- [WHAT IS BEING ASKED]: Look through the records below, and copy out every line that holds the string "python".

=== Section Start ===

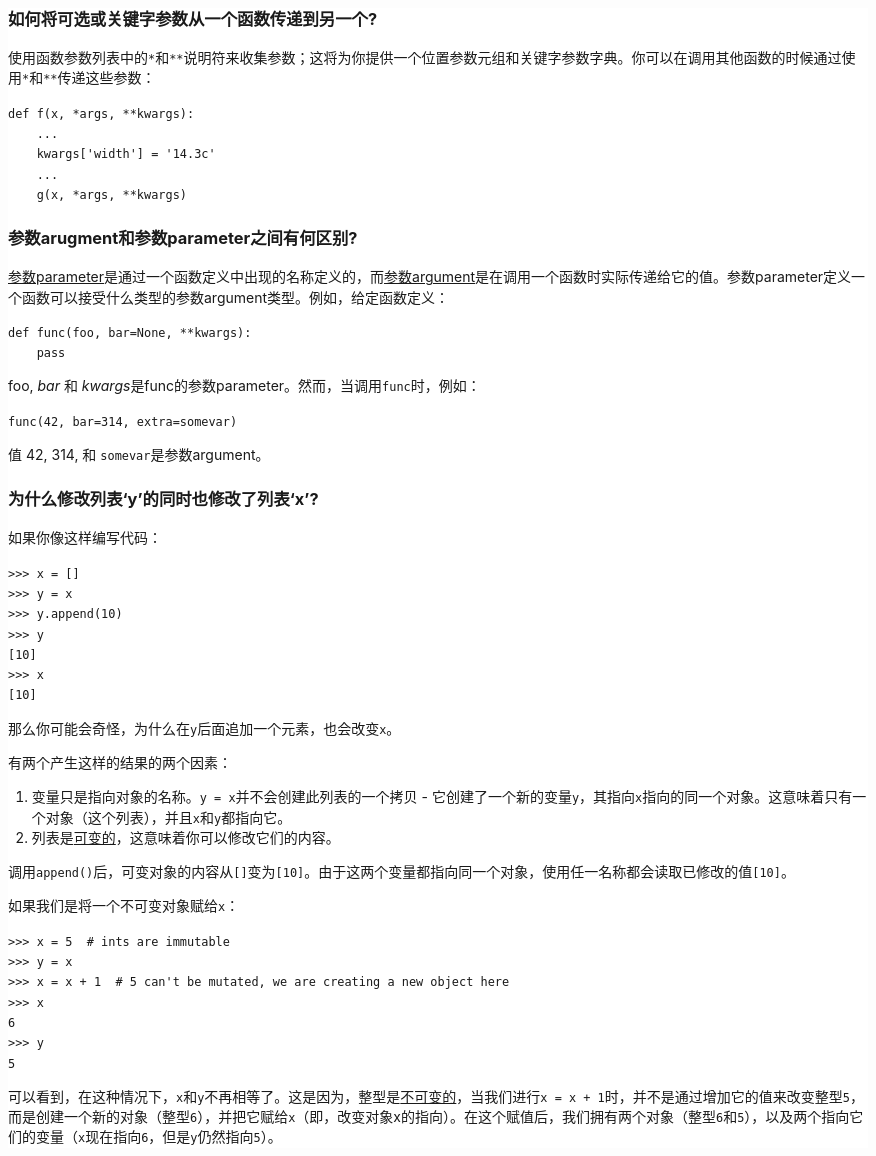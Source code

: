 ### 如何将可选或关键字参数从一个函数传递到另一个?
使用函数参数列表中的`*`和`**`说明符来收集参数；这将为你提供一个位置参数元组和关键字参数字典。你可以在调用其他函数的时候通过使用`*`和`**`传递这些参数：
```
def f(x, *args, **kwargs):
    ...
    kwargs['width'] = '14.3c'
    ...
    g(x, *args, **kwargs)
```

### 参数arugment和参数parameter之间有何区别?
[参数parameter](https://docs.python.org/3/glossary.html#term-parameter)是通过一个函数定义中出现的名称定义的，而[参数argument](https://docs.python.org/3/glossary.html#term-argument)是在调用一个函数时实际传递给它的值。参数parameter定义一个函数可以接受什么类型的参数argument类型。例如，给定函数定义：
```
def func(foo, bar=None, **kwargs):
    pass
```
foo, *bar* 和 *kwargs*是func的参数parameter。然而，当调用`func`时，例如：
```
func(42, bar=314, extra=somevar)
```
值 42, 314, 和 `somevar`是参数argument。

### 为什么修改列表‘y’的同时也修改了列表‘x’?
如果你像这样编写代码：
```
>>> x = []
>>> y = x
>>> y.append(10)
>>> y
[10]
>>> x
[10]
```
那么你可能会奇怪，为什么在`y`后面追加一个元素，也会改变`x`。

有两个产生这样的结果的两个因素：

1. 变量只是指向对象的名称。`y = x`并不会创建此列表的一个拷贝 - 它创建了一个新的变量`y`，其指向`x`指向的同一个对象。这意味着只有一个对象（这个列表），并且`x`和`y`都指向它。
2. 列表是[可变的](https://docs.python.org/3/glossary.html#term-mutable)，这意味着你可以修改它们的内容。

调用`append()`后，可变对象的内容从`[]`变为`[10]`。由于这两个变量都指向同一个对象，使用任一名称都会读取已修改的值`[10]`。

如果我们是将一个不可变对象赋给`x`：
```
>>> x = 5  # ints are immutable
>>> y = x
>>> x = x + 1  # 5 can't be mutated, we are creating a new object here
>>> x
6
>>> y
5
```
可以看到，在这种情况下，`x`和`y`不再相等了。这是因为，整型是[不可变的](https://docs.python.org/3/glossary.html#term-immutable)，当我们进行`x = x + 1`时，并不是通过增加它的值来改变整型`5`，而是创建一个新的对象（整型`6`），并把它赋给`x`（即，改变对象x的指向）。在这个赋值后，我们拥有两个对象（整型`6`和`5`），以及两个指向它们的变量（`x`现在指向`6`，但是`y`仍然指向`5`）。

=== Section End ===

- [REPLY TO THE EXERCISE]:
[参数parameter](https://docs.python.org/3/glossary.html#term-parameter)是通过一个函数定义中出现的名称定义的，而[参数argument](https://docs.python.org/3/glossary.html#term-argument)是在调用一个函数时实际传递给它的值。参数parameter定义一个函数可以接受什么类型的参数argument类型。例如，给定函数定义：
2. 列表是[可变的](https://docs.python.org/3/glossary.html#term-mutable)，这意味着你可以修改它们的内容。
可以看到，在这种情况下，`x`和`y`不再相等了。这是因为，整型是[不可变的](https://docs.python.org/3/glossary.html#term-immutable)，当我们进行`x = x + 1`时，并不是通过增加它的值来改变整型`5`，而是创建一个新的对象（整型`6`），并把它赋给`x`（即，改变对象x的指向）。在这个赋值后，我们拥有两个对象（整型`6`和`5`），以及两个指向它们的变量（`x`现在指向`6`，但是`y`仍然指向`5`）。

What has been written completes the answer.